Patient Pathway Planning

The decision to transfer a patient from hospital to their usual place of residence requires considerable planning to coordinate the completion of activities to support ongoing care for patients. The image to the left is a representation of the steps required in an ideal process to ensure effective communication at the point of transfer, using reliable mechanisms to share information.


An innovation project, funded by Salford CCG, supported a patient pathway lead to capture the experiences of patients as they transfer between care settings after a stay in hospital. This evidence base supported development of new ideas and innovations which will ensure that patients are prepared and able to manage their health following an admission.

The project took an ethnographic approach to understanding the patient experience by observing the processes undertaken by clinicians and nursing staff and capturing patient views. Considerable focus was on non-elective patient journeys for older adults (over 65 yrs old) from admission via the Emergency Admission Unit (EAU), with follow up 4 weeks after they are transferred back home.

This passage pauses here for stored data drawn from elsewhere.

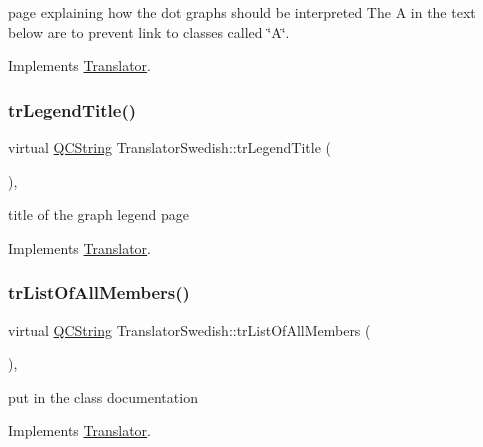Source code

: page explaining how the dot graph\textquotesingle{}s should be interpreted The A in the text below are to prevent link to classes called \char`\"{}\+A\char`\"{}. 

Implements \mbox{\hyperlink{class_translator}{Translator}}.

\mbox{\label{class_translator_swedish_a11ca810068c2245c440f0285928cc98b}} 
\subsubsection{\texorpdfstring{trLegendTitle()}{trLegendTitle()}}
{\footnotesize\ttfamily virtual \mbox{\hyperlink{class_q_c_string}{Q\+C\+String}} Translator\+Swedish\+::tr\+Legend\+Title (\begin{DoxyParamCaption}{ }\end{DoxyParamCaption})\hspace{0.3cm}{\ttfamily [inline]}, {\ttfamily [virtual]}}

title of the graph legend page 

Implements \mbox{\hyperlink{class_translator}{Translator}}.

\mbox{\label{class_translator_swedish_a0e98147c3c73f79fba668ec0dee85403}} 
\subsubsection{\texorpdfstring{trListOfAllMembers()}{trListOfAllMembers()}}
{\footnotesize\ttfamily virtual \mbox{\hyperlink{class_q_c_string}{Q\+C\+String}} Translator\+Swedish\+::tr\+List\+Of\+All\+Members (\begin{DoxyParamCaption}{ }\end{DoxyParamCaption})\hspace{0.3cm}{\ttfamily [inline]}, {\ttfamily [virtual]}}

put in the class documentation 

Implements \mbox{\hyperlink{class_translator}{Translator}}.

\mbox{\label{class_translator_swedish_a4e0e917690d93ba161c201402eb7d4c7}} 
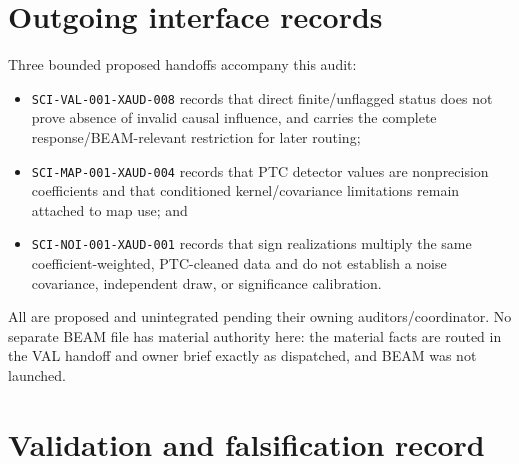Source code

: \documentclass[11pt]{article}
\newcommand{\code}[1]{\nolinkurl{#1}}
\begin{document}
\section{Outgoing interface records}

Three bounded proposed handoffs accompany this audit:
\begin{itemize}[leftmargin=*]
\item \code{SCI-VAL-001-XAUD-008} records that direct finite/unflagged status
does not prove absence of invalid causal influence, and carries the complete
response/BEAM-relevant restriction for later routing;
\item \code{SCI-MAP-001-XAUD-004} records that PTC detector values are
nonprecision coefficients and that conditioned kernel/covariance limitations
remain attached to map use; and
\item \code{SCI-NOI-001-XAUD-001} records that sign realizations multiply the
same coefficient-weighted, PTC-cleaned data and do not establish a noise
covariance, independent draw, or significance calibration.
\end{itemize}
All are proposed and unintegrated pending their owning auditors/coordinator.
No separate BEAM file has material authority here: the material facts are
routed in the VAL handoff and owner brief exactly as dispatched, and BEAM was
not launched.

\section{Validation and falsification record}
\end{document}
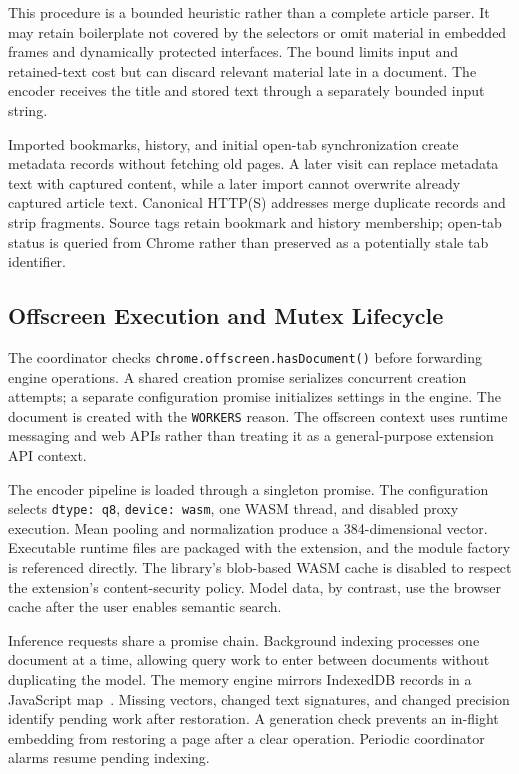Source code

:\documentclass[conference]{IEEEtran}
\newcommand{\mDimensions}{384}
\begin{document}
This procedure is a bounded heuristic rather than a complete article parser.
It may retain boilerplate not covered by the selectors or omit material in
embedded frames and dynamically protected interfaces. The bound limits input
and retained-text cost but can discard relevant material late in a document.
The encoder receives the title and stored text through a separately bounded
input string.

Imported bookmarks, history, and initial open-tab synchronization create
metadata records without fetching old pages. A later visit can replace
metadata text with captured content, while a later import cannot overwrite
already captured article text. Canonical HTTP(S) addresses merge duplicate
records and strip fragments. Source tags retain bookmark and history
membership; open-tab status is queried from Chrome rather than preserved as a
potentially stale tab identifier.

\subsection{Offscreen Execution and Mutex Lifecycle}
The coordinator checks \texttt{chrome.offscreen.hasDocument()} before forwarding
engine operations. A shared creation promise serializes concurrent creation
attempts; a separate configuration promise initializes settings in the engine.
The document is created with the \texttt{WORKERS} reason. The offscreen context
uses runtime messaging and web APIs rather than treating it as a
general-purpose extension API context.

The encoder pipeline is loaded through a singleton promise. The configuration
selects \texttt{dtype: q8}, \texttt{device: wasm}, one WASM thread, and disabled
proxy execution. Mean pooling and normalization produce a
\mDimensions{}-dimensional vector. Executable runtime files are packaged
with the extension, and the module factory is referenced directly. The
library's blob-based WASM cache is disabled to respect the extension's
content-security policy. Model data, by contrast, use the browser cache after
the user enables semantic search.

Inference requests share a promise chain. Background indexing processes one
document at a time, allowing query work to enter between documents without
duplicating the model. The memory engine mirrors IndexedDB records in a
JavaScript map~\cite{indexeddb}. Missing vectors, changed text signatures, and
changed precision identify pending work after restoration. A generation check
prevents an in-flight embedding from restoring a page after a clear operation.
Periodic coordinator alarms resume pending indexing.
\end{document}
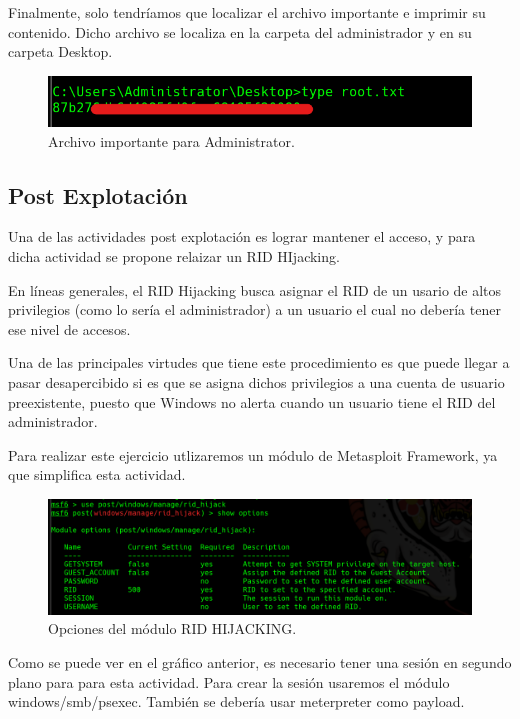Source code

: \documentclass{article}
\begin{document}
Finalmente, solo tendríamos que localizar el archivo importante e imprimir su contenido. Dicho archivo se localiza en la carpeta del administrador y en su carpeta Desktop.

\begin{figure}[H]
	\center
	\includegraphics[width=\textwidth/2]{images/forest/rootflag.png}
	\caption{Archivo importante para Administrator.}
\end{figure}


\subsection{Post Explotación}
Una de las actividades post explotación es lograr mantener el acceso, y para dicha actividad se propone relaizar un RID HIjacking. 

En líneas generales, el RID Hijacking busca asignar el RID de un usario de altos privilegios (como lo sería el administrador) a un usuario el cual no debería tener ese nivel de accesos. 

Una de las principales virtudes que tiene este procedimiento es que puede llegar a pasar desapercibido si es que se asigna dichos privilegios a una cuenta de usuario preexistente, puesto que Windows no alerta cuando un usuario tiene el RID del administrador. 

Para realizar este ejercicio utlizaremos un módulo de Metasploit Framework, ya que simplifica esta actividad. 

\begin{figure}[H]
	\center
	\includegraphics[width=\textwidth/2]{images/forest/Post_Msf_latool.png}
	\caption{Opciones del módulo RID HIJACKING.}
\end{figure}

Como se puede ver en el gráfico anterior, es necesario tener una sesión en segundo plano para para esta actividad. Para crear la sesión usaremos el módulo windows/smb/psexec. También se debería usar meterpreter como payload.
\end{document}
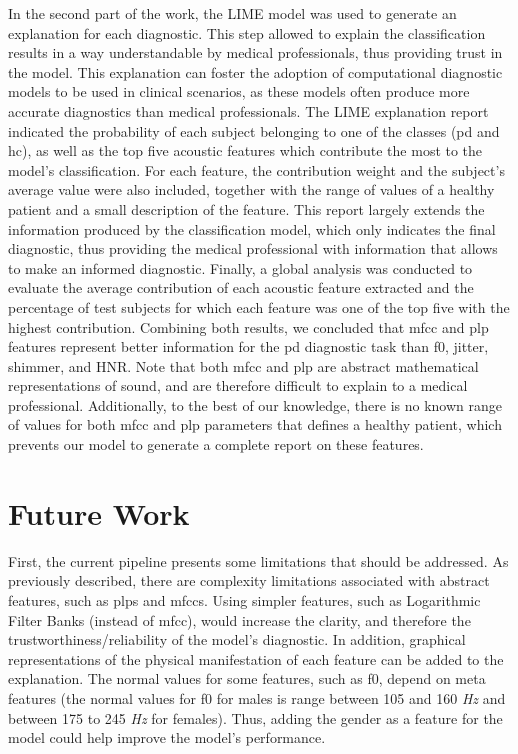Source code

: In the second part of the work, the LIME model was used to generate an explanation for each diagnostic. This step allowed to explain the classification results in a way understandable by medical professionals, thus providing trust in the model. This explanation can foster the adoption of computational diagnostic models to be used in clinical scenarios, as these models often produce more accurate diagnostics than medical professionals. The LIME explanation report indicated the probability of each subject belonging to one of the classes (\gls{pd} and \gls{hc}), as well as the top five acoustic features which contribute the most to the model's classification. For each feature, the contribution weight and the subject's average value were also included, together with the range of values of a healthy patient and a small description of the feature. This report largely extends the information produced by the classification model, which only indicates the final diagnostic, thus providing the medical professional with information that allows to make an informed diagnostic. Finally, a global analysis was conducted to evaluate the average contribution of each acoustic feature extracted and the percentage of test subjects for which each feature was one of the top five with the highest contribution. Combining both results, we concluded that \gls{mfcc} and \gls{plp} features represent better information for the \gls{pd} diagnostic task than \gls{f0}, jitter, shimmer, and HNR. Note that both \gls{mfcc} and \gls{plp} are abstract mathematical representations of sound, and are therefore difficult to explain to a medical professional. Additionally, to the best of our knowledge, there is no known range of values for both \gls{mfcc} and \gls{plp} parameters that defines a healthy patient, which prevents our model to generate a complete report on these features.

\section{Future Work}

First, the current pipeline presents some limitations that should be addressed. As previously described, there are complexity limitations associated with abstract features, such as \gls{plp}s and \gls{mfcc}s. Using simpler features, such as Logarithmic Filter Banks \cite{logfilterbank} (instead of \gls{mfcc}), would increase the clarity, and therefore the trustworthiness/reliability of the model's diagnostic. In addition, graphical representations of the physical manifestation of each feature can be added to the explanation. The normal values for some features, such as \gls{f0}, depend on meta features (the normal values for \gls{f0} for males is range between 105 and 160 \textit{Hz} and between 175 to 245 \textit{Hz} for females). Thus, adding the gender as a feature for the model could help improve the model's performance.


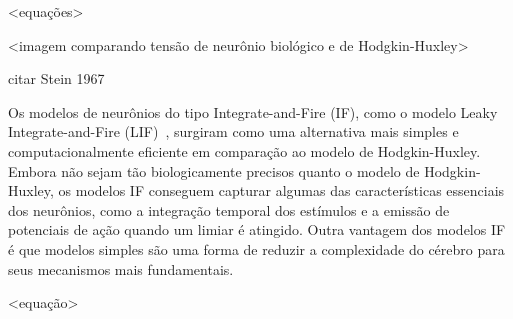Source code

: <equações>

<imagem comparando tensão de neurônio biológico e de Hodgkin-Huxley>

citar Stein 1967

Os modelos de neurônios do tipo Integrate-and-Fire (IF), como o modelo Leaky Integrate-and-Fire (LIF)~\cite{burkitt2006review},
surgiram como uma alternativa mais simples e computacionalmente eficiente em comparação ao modelo de Hodgkin-Huxley. Embora não
sejam tão biologicamente precisos quanto o modelo de Hodgkin-Huxley, os modelos IF conseguem capturar algumas das características
essenciais dos neurônios, como a integração temporal dos estímulos e a emissão de potenciais de ação quando um limiar é atingido.
Outra vantagem dos modelos IF é que modelos simples são uma forma de reduzir a complexidade do cérebro para seus mecanismos mais
fundamentais.

<equação>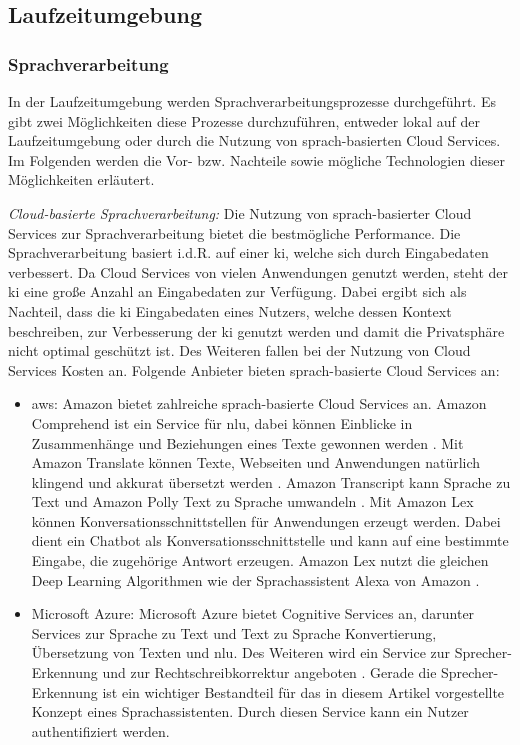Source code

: \subsection{Laufzeitumgebung}
\subsubsection{Sprachverarbeitung}
In der Laufzeitumgebung werden Sprachverarbeitungsprozesse durchgeführt. Es gibt zwei Möglichkeiten diese Prozesse durchzuführen, entweder lokal auf der Laufzeitumgebung oder durch die Nutzung von sprach-basierten Cloud Services. Im Folgenden werden die Vor- bzw. Nachteile sowie mögliche Technologien dieser Möglichkeiten erläutert.
\begin{description}
	\item \textit{Cloud-basierte Sprachverarbeitung:} Die Nutzung von sprach-basierter Cloud Services zur Sprachverarbeitung bietet die bestmögliche Performance. Die Sprachverarbeitung basiert i.d.R. auf einer \ac{ki}, welche sich durch Eingabedaten verbessert. Da Cloud Services von vielen Anwendungen genutzt werden, steht der \ac{ki} eine große Anzahl an Eingabedaten zur Verfügung. Dabei ergibt sich als Nachteil, dass die \ac{ki} Eingabedaten eines Nutzers, welche dessen Kontext beschreiben, zur Verbesserung der \ac{ki} genutzt werden und damit die Privatsphäre nicht optimal geschützt ist. Des Weiteren fallen bei der Nutzung von Cloud Services Kosten an. Folgende Anbieter bieten sprach-basierte Cloud Services an:
	\begin{itemize}
		\item \ac{aws}: Amazon bietet zahlreiche sprach-basierte Cloud Services an. Amazon Comprehend ist ein Service für \ac{nlu}, dabei können Einblicke in Zusammenhänge und Beziehungen eines Texte gewonnen werden \cite{AmazonComprehed}. Mit Amazon Translate können Texte, Webseiten und Anwendungen natürlich klingend und akkurat übersetzt werden \cite{AmazonTranslate}. Amazon Transcript kann Sprache zu Text und Amazon Polly Text zu Sprache umwandeln \cite{AmazonTranscript} \cite{AmazonPolly}. Mit Amazon Lex können Konversationsschnittstellen für Anwendungen erzeugt werden. Dabei dient ein Chatbot als Konversationsschnittstelle und kann auf eine bestimmte Eingabe, die zugehörige Antwort erzeugen. Amazon Lex nutzt die gleichen Deep Learning Algorithmen wie der Sprachassistent Alexa von Amazon \cite{AmazonLex}.
		\item Microsoft Azure: Microsoft Azure bietet Cognitive Services an, darunter Services zur Sprache zu Text und Text zu Sprache Konvertierung, Übersetzung von Texten und \ac{nlu}. Des Weiteren wird ein Service zur Sprecher-Erkennung und zur Rechtschreibkorrektur angeboten \cite{MicrosoftAzureCognitiveServices}. Gerade die Sprecher-Erkennung ist ein wichtiger Bestandteil für das in diesem Artikel vorgestellte Konzept eines Sprachassistenten. Durch diesen Service kann ein Nutzer authentifiziert werden.  

\end{itemize}
\end{description}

A research leaflet was designed to gather qualitative feedback on the patient experience of those admitted to EAU. Early findings suggested that the majority of those surveyed felt  satisfied with the care received at Salford Royal Foundation Trust, however over half of those interviewed stated they did not have a discussion about their discharge and onward care planning.

As part of the project, the pathway lead explored how GP practices are supporting patients following an admission and noted that whilst there are many approaches used to support patients identified as vulnerable, there is no standard approach.

Based on the feedback and the GP review, a number of recommendations were put forward by the patient pathway lead.

These recommendations included;

  • Communication with patients regarding discharge planning, discussion and discharge summary documentation
  • Patient access to advice and guidance to support discharge
  • Increase the use of a patient booklet to support the discharge summary
  • Collaborative working

The next phase of the project would be to explore these recommendations and develop implementable solutions. This was due to include a review of the patient-focused discharge summary document, testing options to improve discharge planning whilst in hospital for patients, and gaining further understanding of processes in place in primary care. Work was halted due to the worldwide COVID-19 pandemic (2020).